Everything is working fine so far. We are not yet production but our
application has been used by several users at once and runs for days before
being shut down for upgrade. In production we will need to support 1-2
hundred concurrent users (users, not requests). I expect us to achieve that
with our current setup.
Our HTML interface is mostly JSP. A single main servlet delegates incoming
HTTP requests to an appropriate "toolkit". The toolkit makes calls to EJB
beans, creates beans for its associated JSP page, and then invokes the JSP.

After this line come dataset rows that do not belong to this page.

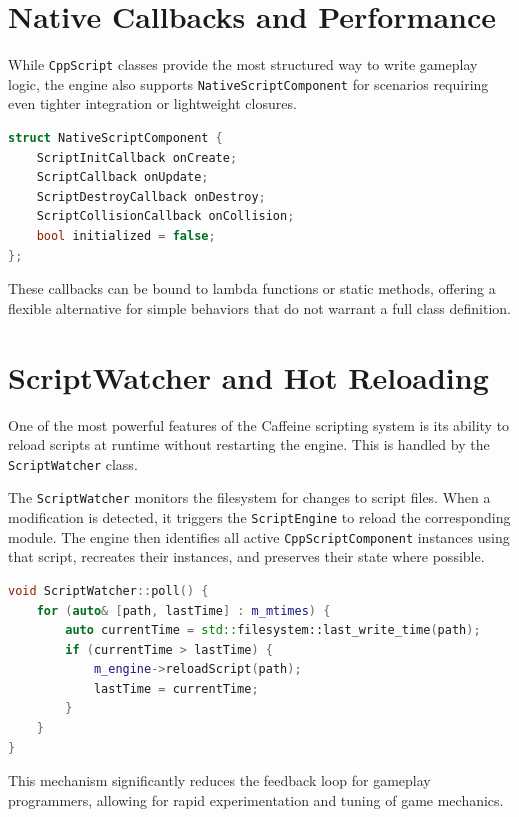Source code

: \section{Native Callbacks and Performance}

While \texttt{CppScript} classes provide the most structured way to write gameplay logic, the engine also supports \texttt{NativeScriptComponent} for scenarios requiring even tighter integration or lightweight closures.

\begin{lstlisting}[language=C++, caption=NativeScriptComponent Structure]
struct NativeScriptComponent {
    ScriptInitCallback onCreate;
    ScriptCallback onUpdate;
    ScriptDestroyCallback onDestroy;
    ScriptCollisionCallback onCollision;
    bool initialized = false;
};
\end{lstlisting}

These callbacks can be bound to lambda functions or static methods, offering a flexible alternative for simple behaviors that do not warrant a full class definition.

\section{ScriptWatcher and Hot Reloading}

One of the most powerful features of the Caffeine scripting system is its ability to reload scripts at runtime without restarting the engine. This is handled by the \texttt{ScriptWatcher} class.

The \texttt{ScriptWatcher} monitors the filesystem for changes to script files. When a modification is detected, it triggers the \texttt{ScriptEngine} to reload the corresponding module. The engine then identifies all active \texttt{CppScriptComponent} instances using that script, recreates their instances, and preserves their state where possible.

\begin{lstlisting}[language=C++, caption=ScriptWatcher Polling]
void ScriptWatcher::poll() {
    for (auto& [path, lastTime] : m_mtimes) {
        auto currentTime = std::filesystem::last_write_time(path);
        if (currentTime > lastTime) {
            m_engine->reloadScript(path);
            lastTime = currentTime;
        }
    }
}
\end{lstlisting}

This mechanism significantly reduces the feedback loop for gameplay programmers, allowing for rapid experimentation and tuning of game mechanics.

Toolkits only talk to session beans (no entity beans are made available to
clients, only session beans). Our session beans use entity beans for data
access. Our entity beans employ bean-managed persistence.
We use Tomcat as a drop-in replacement for the JServ servlet engine. Tomcat
talks AJP v1.2 to mod_jserv.
This setup actually works with either JDK 1.1.7B or JDK 1.2.2. Should run
on either Linux or Windows (but I think the JDBC driver we're using only
works with JDK 1.1.7B on Linux).
We've been very productive with this arrangement. However, we've had a lot
of prior experience with the tools we're using. We've already climbed a
rather steep learning curve. IMHO open source software is harder to use
than commercial software.
food for thought. I'd be interested to hear others impressions of this
arrangement.
ted stockwell
> -----Original Message-----
> From: Dustin Aleksiuk [SMTP:[EMAIL PROTECTED]]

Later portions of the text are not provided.